The alignment guide 256 configured as described above is disposed on the front, rear, left, and right of the worktable 254, respectively, and when the sheet glass workpiece 200 is placed on the worktable 254, the sheet glass work is uniformly narrowed. After aligning the slopes of the 200, the operation is performed to the original position. At this time, the position of the alignment block 272 compensates for the angle (theta axis) of the thin glass workpiece 200 while adjusting the two angle adjusting screws 276 based on the center pin 274, and also the micrometer ( 278 to finely adjust the positional deviation amount of the alignment block 272 generated during processing.

In the embodiment of the present invention, the adjustment of the position deviation amount of the alignment block 272 by the micrometer, but is not limited to this, it is well known that it can be replaced by a mechanism capable of correcting the deviation amount.

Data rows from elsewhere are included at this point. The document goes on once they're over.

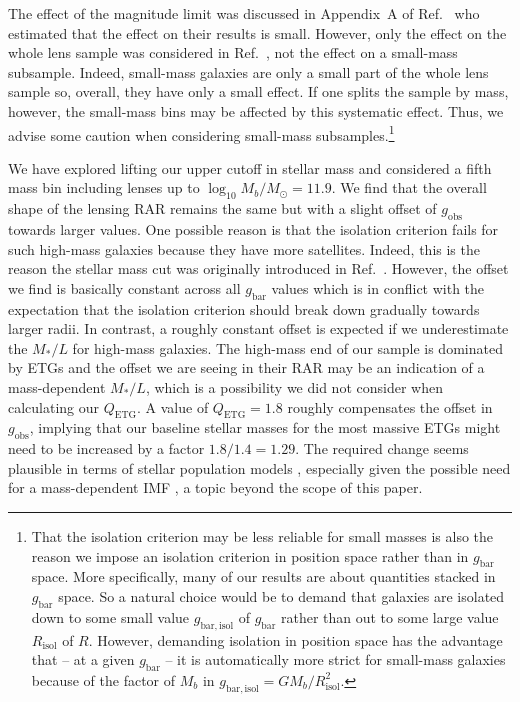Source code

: \documentclass[a4paper,11pt]{article}
\begin{document}
The effect of the magnitude limit was discussed in Appendix~A of Ref.~\cite{Brouwer2021} who estimated that the effect on their results is small.
However, only the effect on the whole lens sample was considered in Ref.~\cite{Brouwer2021}, not the effect on a small-mass subsample.
Indeed, small-mass galaxies are only a small part of the whole lens sample so, overall, they have only a small effect.
If one splits the sample by mass, however, the small-mass bins may be affected by this systematic effect.
Thus, we advise some caution when considering small-mass subsamples.\footnote{
  That the isolation criterion may be less reliable for small masses is also the reason we impose an isolation criterion in position space rather than in $g_{\mathrm{bar}}$ space.
  More specifically, many of our results are about quantities stacked in $g_{\mathrm{bar}}$ space.
  So a natural choice would be to demand that galaxies are isolated down to some small value $g_{\mathrm{bar},\mathrm{isol}}$ of $g_{\mathrm{bar}}$ rather than out to some large value $R_{\mathrm{isol}}$ of $R$.
  However, demanding isolation in position space has the advantage that -- at a given $g_{\mathrm{bar}}$ -- it is automatically more strict for small-mass galaxies because of the factor of $M_b$ in $g_{\mathrm{bar},\mathrm{isol}} = G M_b/R_{\mathrm{isol}}^2$.
}

We have explored lifting our 
%
upper cutoff in stellar mass and considered a fifth mass bin including lenses up to $\log_{10} M_b/M_\odot = 11.9$. We find that the overall shape of the lensing RAR remains the same but with a slight offset of $g_{\mathrm{obs}}$ towards larger values.
One possible reason is that the isolation criterion fails for such high-mass galaxies because they have more satellites. Indeed, this is the reason the stellar mass cut was originally introduced in Ref.~\cite{Brouwer2021}.  However, the offset we find is basically constant across all $g_{\mathrm{bar}}$ values which is in conflict with the expectation that the isolation criterion should break down gradually towards larger radii. In contrast, a roughly constant offset is expected if we underestimate the $M_\ast/L$ for high-mass galaxies.
%
The high-mass end of our sample is dominated by ETGs and the offset we are seeing in their RAR may be an indication of 
%
a mass-dependent $M_\ast/L$, which is a possibility we did not consider %
when calculating our $Q_{\mathrm{ETG}}$. A value of $Q_{\mathrm{ETG}} = 1.8$ roughly compensates the offset in $g_{\mathrm{obs}}$, implying that our baseline stellar masses for the most massive ETGs might need to be increased by a factor $1.8/1.4=1.29$. The required change seems plausible in terms of stellar population models \cite{Schombert2019}, especially given the possible need for a mass-dependent IMF \cite{Cappellari2012,Conroy2012,Conroy2013}, a topic  %
beyond the scope of this paper.
%
\end{document}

7 is a perspective view showing the detailed configuration of the processing unit 210 according to the present invention.

As shown in the figure, the processing unit 210 includes an X-axis stage 282 moving in the X-axis direction; It is installed at one side of the X-axis stage 282 at intervals, and a wheel (286) for performing chamfering of the thin glass workpiece 200 is provided at the lower end, the upper portion of the wheel to the rotational force A chamfering grinding tool 284 provided with a rotating motor 288; A third servo motor 290 for driving the chamfering grinding tool 284 to move in a vertical direction; And a Y-axis transfer mechanism 292 (shown in FIG. 5) installed below the block box 252 of the alignment unit 208 to transfer the alignment unit 208 in the Y-axis direction.

Here, the wheel 286 of the chamfering grinding tool 284 has a plurality of V-groove lines are formed on the outer circumferential surface, so that the upper and lower chamfering grinding processing of the thin glass workpiece 200 can be processed once. Several rows of V-groove lines are arranged on the outer circumferential surface of the wheel 286 to increase the amount of production that can be processed in one wheel 286.

9A to 9C are schematic views showing examples of grinding various chamfered working surfaces of a thin glass workpiece through the wheels 286 of the chamfering grinding tool 284 which is the main part of the present invention.

As shown in the figure, the wheel 286 of the chamfering grinding tool 284 has a circular bar 286a structure having a concave inclined surface 286b at the center thereof. The recessed inclined portion 286b of the wheel 286 grinds an edge portion of the thin glass workpiece (shown in Fig. 9A), and the circular bar 286a grinds the surface of the thin glass workpiece (Fig. 9B). City). Further, both concave inclined surfaces 286b of the wheels 286 can grind (shown in Fig. 9C) the machining surface holes of the thin glass workpiece.

The Y-axis feed mechanism 292 includes a second LM guide 294 provided on both sides of the bottom of the block box 252, as shown in FIG. A ball screw 296 installed at the center of the bottom of the block box 252 and responsible for the transfer of the second LM guide 294; And a fourth servomotor 298 providing a rotational force to the ball screw 296.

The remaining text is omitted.